Work item — Return all the data below as it stands, minus the pictures.

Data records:
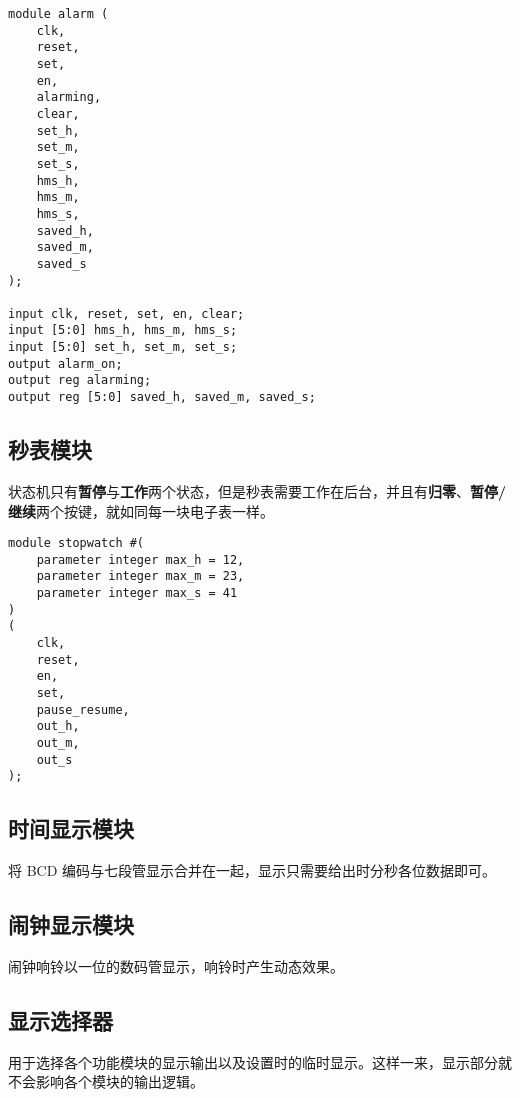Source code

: \documentclass[lang=cn,11pt,a4paper,cite=authoryear]{elegantpaper}
\begin{document}
\begin{lstlisting}[caption={闹钟模块端口定义}]
module alarm (
    clk,
    reset,
    set,
    en,
    alarming,
    clear,
    set_h,
    set_m,
    set_s,
    hms_h,
    hms_m,
    hms_s,
    saved_h, 
    saved_m, 
    saved_s
);

input clk, reset, set, en, clear;
input [5:0] hms_h, hms_m, hms_s;
input [5:0] set_h, set_m, set_s;
output alarm_on;
output reg alarming;
output reg [5:0] saved_h, saved_m, saved_s;
\end{lstlisting}
    
\subsection{秒表模块}

状态机只有\textbf{暂停}与\textbf{工作}两个状态，但是秒表需要工作在后台，并且有\textbf{归零}、\textbf{暂停/继续}两个按键，就如同每一块电子表一样。


\begin{lstlisting}[caption={闹钟模块端口定义}]
module stopwatch #(
    parameter integer max_h = 12,
    parameter integer max_m = 23,
    parameter integer max_s = 41
) 
(
    clk,
    reset,
    en,
    set,
    pause_resume,
    out_h,
    out_m,
    out_s
);
\end{lstlisting}

\subsection{时间显示模块}

将 BCD 编码与七段管显示合并在一起，显示只需要给出时分秒各位数据即可。

\subsection{闹钟显示模块}

闹钟响铃以一位的数码管显示，响铃时产生动态效果。

\subsection{显示选择器}

用于选择各个功能模块的显示输出以及设置时的临时显示。这样一来，显示部分就不会影响各个模块的输出逻辑。



\end{document}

Result of the task —
Source code

: \documentclass[lang=cn,11pt,a4paper,cite=authoryear]{elegantpaper}
\begin{document}
\begin{lstlisting}[caption={闹钟模块端口定义}]
module alarm (
    clk,
    reset,
    set,
    en,
    alarming,
    clear,
    set_h,
    set_m,
    set_s,
    hms_h,
    hms_m,
    hms_s,
    saved_h, 
    saved_m, 
    saved_s
);

input clk, reset, set, en, clear;
input [5:0] hms_h, hms_m, hms_s;
input [5:0] set_h, set_m, set_s;
output alarm_on;
output reg alarming;
output reg [5:0] saved_h, saved_m, saved_s;
\end{lstlisting}
    
\subsection{秒表模块}

状态机只有\textbf{暂停}与\textbf{工作}两个状态，但是秒表需要工作在后台，并且有\textbf{归零}、\textbf{暂停/继续}两个按键，就如同每一块电子表一样。


\begin{lstlisting}[caption={闹钟模块端口定义}]
module stopwatch #(
    parameter integer max_h = 12,
    parameter integer max_m = 23,
    parameter integer max_s = 41
) 
(
    clk,
    reset,
    en,
    set,
    pause_resume,
    out_h,
    out_m,
    out_s
);
\end{lstlisting}

\subsection{时间显示模块}

将 BCD 编码与七段管显示合并在一起，显示只需要给出时分秒各位数据即可。

\subsection{闹钟显示模块}

闹钟响铃以一位的数码管显示，响铃时产生动态效果。

\subsection{显示选择器}

用于选择各个功能模块的显示输出以及设置时的临时显示。这样一来，显示部分就不会影响各个模块的输出逻辑。



\end{document}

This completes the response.